Except with respect to the provisions of subparagraphs (a)(ii), (v), (vi) and (vii) of this Section, Licensee shall have no right to cure any defaults except upon the express, written permission of Licensor.
b. If Licensee files a petition in bankruptcy or is adjudicated bankrupt, or if a petition in bankruptcy is filed against Licensee which is not dismissed within ninety (90) days, or if Licensee becomes insolvent, or makes an assignment for the benefit of creditors, or an arrangement pursuant to any bankruptcy law, or if Licensee discontinues its business or if a receiver is appointed for Licensee or Licensee’s business who is not discharged within ninety (90) days, the license granted hereunder shall automatically terminate forthwith without any notice whatsoever being necessary, it being acknowledged by both Licensor and Licensee that Licensee possesses unique and special skills of a personal nature, upon which Licensor has relied in entering into this Agreement.

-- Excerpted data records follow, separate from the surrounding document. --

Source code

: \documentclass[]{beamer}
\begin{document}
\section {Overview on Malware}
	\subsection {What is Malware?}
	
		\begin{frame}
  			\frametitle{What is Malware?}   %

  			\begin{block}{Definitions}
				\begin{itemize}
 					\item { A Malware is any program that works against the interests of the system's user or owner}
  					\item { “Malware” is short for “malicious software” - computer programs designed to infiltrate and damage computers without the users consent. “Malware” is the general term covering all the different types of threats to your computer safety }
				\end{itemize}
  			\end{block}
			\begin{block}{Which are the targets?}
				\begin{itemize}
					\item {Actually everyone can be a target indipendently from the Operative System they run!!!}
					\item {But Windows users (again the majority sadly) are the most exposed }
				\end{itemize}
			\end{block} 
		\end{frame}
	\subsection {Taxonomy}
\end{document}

c. Licensor shall be under no obligation to terminate this Agreement on the happening of any or all of the events set forth in Section 25, and, unless Licensor notifies Licensee otherwise in writing, its failure to do so in any instance shall not be deemed a waiver of its right to do so. Licensor’s rights under Section 26 are in addition to all rights which Licensor otherwise may have against Licensee.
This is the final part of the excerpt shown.